LOS ANGELES — The Justice Department filed a civil lawsuit Thursday attempting to block the Los Angeles Times’ parent company from acquiring its main regional competitor, which would give it a dominant market position in two counties bordering Los Angeles.
Earlier Thursday, Tribune Publishing announced that it had the winning bid — $56 million in cash — in a bankruptcy auction for Freedom Communication’s assets. The DOJ responded within hours.
In a news release announcing the lawsuit, the DOJ alleged the Times’ planned acquisition of Freedom’s newspapers, which include the Orange County Register and the Riverside Press-Enterprise, would give it a monopoly that would potentially allow the paper to hike prices and reduce its quality with little consequence from readers and advertisers. The DOJ said Times and Freedom newspapers make up 98 percent of all newspaper sales in Orange County and 81 percent of English-language fare in Riverside County.
“If this acquisition is allowed to proceed, newspaper competition will be eliminated, and readers and advertisers in Orange and Riverside Counties will suffer,” Assistant Attorney General Bill Baer of the department’s Antitrust Division said in the release. “Newspapers continue to play an important role in the dissemination of news and information to readers and remain an important vehicle for advertisers.
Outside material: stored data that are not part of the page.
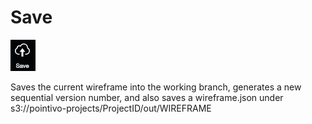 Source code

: # Save

![](../.gitbook/assets/save.jpg)

Saves the current wireframe into the working branch, generates a new sequential version number, and also saves a wireframe.json under s3://pointivo-projects/ProjectID/out/WIREFRAME

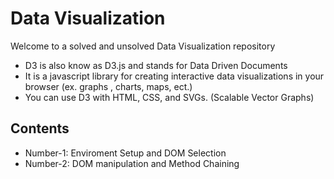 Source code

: # Data Visualization

Welcome to a solved and unsolved Data Visualization repository

- D3 is also know as D3.js and stands for Data Driven Documents
- It is a javascript library for creating interactive data visualizations in your browser (ex. graphs , charts, maps, ect.)
- You can use D3 with HTML, CSS, and SVGs. (Scalable Vector Graphs)

## Contents

- Number-1: Enviroment Setup and DOM Selection
- Number-2: DOM manipulation and Method Chaining

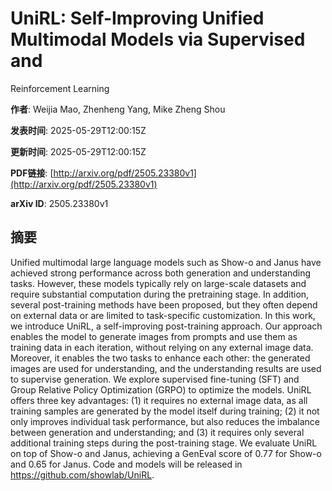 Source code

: # UniRL: Self-Improving Unified Multimodal Models via Supervised and
  Reinforcement Learning

**作者**: Weijia Mao, Zhenheng Yang, Mike Zheng Shou

**发表时间**: 2025-05-29T12:00:15Z

**更新时间**: 2025-05-29T12:00:15Z

**PDF链接**: [http://arxiv.org/pdf/2505.23380v1](http://arxiv.org/pdf/2505.23380v1)

**arXiv ID**: 2505.23380v1

## 摘要

Unified multimodal large language models such as Show-o and Janus have
achieved strong performance across both generation and understanding tasks.
However, these models typically rely on large-scale datasets and require
substantial computation during the pretraining stage. In addition, several
post-training methods have been proposed, but they often depend on external
data or are limited to task-specific customization. In this work, we introduce
UniRL, a self-improving post-training approach. Our approach enables the model
to generate images from prompts and use them as training data in each
iteration, without relying on any external image data. Moreover, it enables the
two tasks to enhance each other: the generated images are used for
understanding, and the understanding results are used to supervise generation.
We explore supervised fine-tuning (SFT) and Group Relative Policy Optimization
(GRPO) to optimize the models. UniRL offers three key advantages: (1) it
requires no external image data, as all training samples are generated by the
model itself during training; (2) it not only improves individual task
performance, but also reduces the imbalance between generation and
understanding; and (3) it requires only several additional training steps
during the post-training stage. We evaluate UniRL on top of Show-o and Janus,
achieving a GenEval score of 0.77 for Show-o and 0.65 for Janus. Code and
models will be released in https://github.com/showlab/UniRL.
The Antitrust Division is committed to ensuring that competition in this important industry is protected.”
Chicago-based investor Michael Ferro acquired control of Tribune Publishing in February and named Justin Dearborn chief executive, replacing the fired Jack Griffin. Times editor Davan Maharaj was promoted to editor-publisher this month. With Tribune’s flagging stock price, rumors have swirled for months about the company selling off its chain of newspapers, which include the Times, Chicago Tribune and Orlando Sentinel. Billionaire philanthropist Eli Broad has long been assumed to be the front-runner if the Times were to go on the market.